TASK DESCRIPTION -
All lines from the one with "8+I5RP9ft849/vjhmWhubIhJvb9fwXGpayNQ1TG8Czp+eiAgPjuCfyJBMf7aawEb" onward, through the last line of the records below, are to be retyped word for word.

[Dataset items]

=== Section Start ===

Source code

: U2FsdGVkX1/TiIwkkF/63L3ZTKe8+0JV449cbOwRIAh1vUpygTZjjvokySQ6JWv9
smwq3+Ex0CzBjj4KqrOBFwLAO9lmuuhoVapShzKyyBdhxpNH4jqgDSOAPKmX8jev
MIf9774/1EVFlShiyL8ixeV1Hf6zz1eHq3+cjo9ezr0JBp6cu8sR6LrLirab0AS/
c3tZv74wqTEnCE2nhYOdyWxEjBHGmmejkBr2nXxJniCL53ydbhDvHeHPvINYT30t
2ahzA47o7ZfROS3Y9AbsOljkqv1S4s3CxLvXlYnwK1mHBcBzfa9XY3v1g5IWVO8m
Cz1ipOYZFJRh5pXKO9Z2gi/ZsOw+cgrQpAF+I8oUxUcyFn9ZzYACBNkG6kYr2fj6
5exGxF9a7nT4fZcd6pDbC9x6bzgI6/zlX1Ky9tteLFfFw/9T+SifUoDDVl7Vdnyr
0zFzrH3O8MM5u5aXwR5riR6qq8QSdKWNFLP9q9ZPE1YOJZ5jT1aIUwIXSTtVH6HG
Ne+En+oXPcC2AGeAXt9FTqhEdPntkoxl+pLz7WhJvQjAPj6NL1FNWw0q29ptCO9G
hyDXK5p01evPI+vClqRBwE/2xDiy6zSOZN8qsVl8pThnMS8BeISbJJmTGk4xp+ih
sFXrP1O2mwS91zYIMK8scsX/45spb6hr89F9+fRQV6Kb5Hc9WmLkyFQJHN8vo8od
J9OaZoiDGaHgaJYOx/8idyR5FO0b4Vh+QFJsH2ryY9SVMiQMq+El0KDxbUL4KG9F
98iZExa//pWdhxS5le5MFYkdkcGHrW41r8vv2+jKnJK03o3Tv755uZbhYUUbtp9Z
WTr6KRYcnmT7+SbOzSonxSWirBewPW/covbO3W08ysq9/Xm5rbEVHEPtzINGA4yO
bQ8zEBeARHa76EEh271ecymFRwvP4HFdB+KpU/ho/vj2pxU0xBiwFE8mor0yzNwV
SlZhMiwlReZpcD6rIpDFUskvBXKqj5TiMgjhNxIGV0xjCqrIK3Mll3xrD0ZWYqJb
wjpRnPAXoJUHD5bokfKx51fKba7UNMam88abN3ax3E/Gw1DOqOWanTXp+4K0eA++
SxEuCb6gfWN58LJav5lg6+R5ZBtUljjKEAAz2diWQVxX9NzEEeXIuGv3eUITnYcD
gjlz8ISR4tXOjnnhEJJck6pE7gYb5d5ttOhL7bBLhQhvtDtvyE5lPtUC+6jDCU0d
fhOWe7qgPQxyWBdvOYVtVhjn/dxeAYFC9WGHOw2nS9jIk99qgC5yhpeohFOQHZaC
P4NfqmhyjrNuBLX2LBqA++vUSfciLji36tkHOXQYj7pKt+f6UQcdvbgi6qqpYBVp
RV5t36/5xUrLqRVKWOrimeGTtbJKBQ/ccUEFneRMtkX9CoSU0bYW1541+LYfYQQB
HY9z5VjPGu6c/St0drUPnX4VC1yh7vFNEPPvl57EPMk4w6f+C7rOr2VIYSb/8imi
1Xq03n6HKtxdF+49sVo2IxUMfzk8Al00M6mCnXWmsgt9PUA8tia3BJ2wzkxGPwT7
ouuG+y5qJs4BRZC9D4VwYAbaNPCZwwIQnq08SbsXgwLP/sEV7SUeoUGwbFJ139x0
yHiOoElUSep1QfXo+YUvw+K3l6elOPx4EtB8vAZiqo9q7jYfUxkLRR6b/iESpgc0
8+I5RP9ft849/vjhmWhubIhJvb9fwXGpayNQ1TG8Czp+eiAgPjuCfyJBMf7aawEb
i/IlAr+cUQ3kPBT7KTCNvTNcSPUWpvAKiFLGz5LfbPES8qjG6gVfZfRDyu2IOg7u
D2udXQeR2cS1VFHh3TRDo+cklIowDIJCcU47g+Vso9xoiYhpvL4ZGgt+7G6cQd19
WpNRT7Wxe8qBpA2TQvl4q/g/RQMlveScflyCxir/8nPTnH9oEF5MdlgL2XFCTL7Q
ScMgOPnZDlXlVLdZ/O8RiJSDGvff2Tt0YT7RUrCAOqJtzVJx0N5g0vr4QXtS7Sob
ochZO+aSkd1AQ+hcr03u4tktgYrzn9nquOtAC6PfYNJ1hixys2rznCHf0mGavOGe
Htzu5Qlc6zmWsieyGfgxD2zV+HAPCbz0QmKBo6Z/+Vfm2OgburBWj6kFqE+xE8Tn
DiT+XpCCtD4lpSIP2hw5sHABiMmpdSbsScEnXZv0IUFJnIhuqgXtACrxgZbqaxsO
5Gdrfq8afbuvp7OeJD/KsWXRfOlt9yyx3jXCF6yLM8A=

=== Section End ===

TASK ANSWER -
8+I5RP9ft849/vjhmWhubIhJvb9fwXGpayNQ1TG8Czp+eiAgPjuCfyJBMf7aawEb
i/IlAr+cUQ3kPBT7KTCNvTNcSPUWpvAKiFLGz5LfbPES8qjG6gVfZfRDyu2IOg7u
D2udXQeR2cS1VFHh3TRDo+cklIowDIJCcU47g+Vso9xoiYhpvL4ZGgt+7G6cQd19
WpNRT7Wxe8qBpA2TQvl4q/g/RQMlveScflyCxir/8nPTnH9oEF5MdlgL2XFCTL7Q
ScMgOPnZDlXlVLdZ/O8RiJSDGvff2Tt0YT7RUrCAOqJtzVJx0N5g0vr4QXtS7Sob
ochZO+aSkd1AQ+hcr03u4tktgYrzn9nquOtAC6PfYNJ1hixys2rznCHf0mGavOGe
Htzu5Qlc6zmWsieyGfgxD2zV+HAPCbz0QmKBo6Z/+Vfm2OgburBWj6kFqE+xE8Tn
DiT+XpCCtD4lpSIP2hw5sHABiMmpdSbsScEnXZv0IUFJnIhuqgXtACrxgZbqaxsO
5Gdrfq8afbuvp7OeJD/KsWXRfOlt9yyx3jXCF6yLM8A=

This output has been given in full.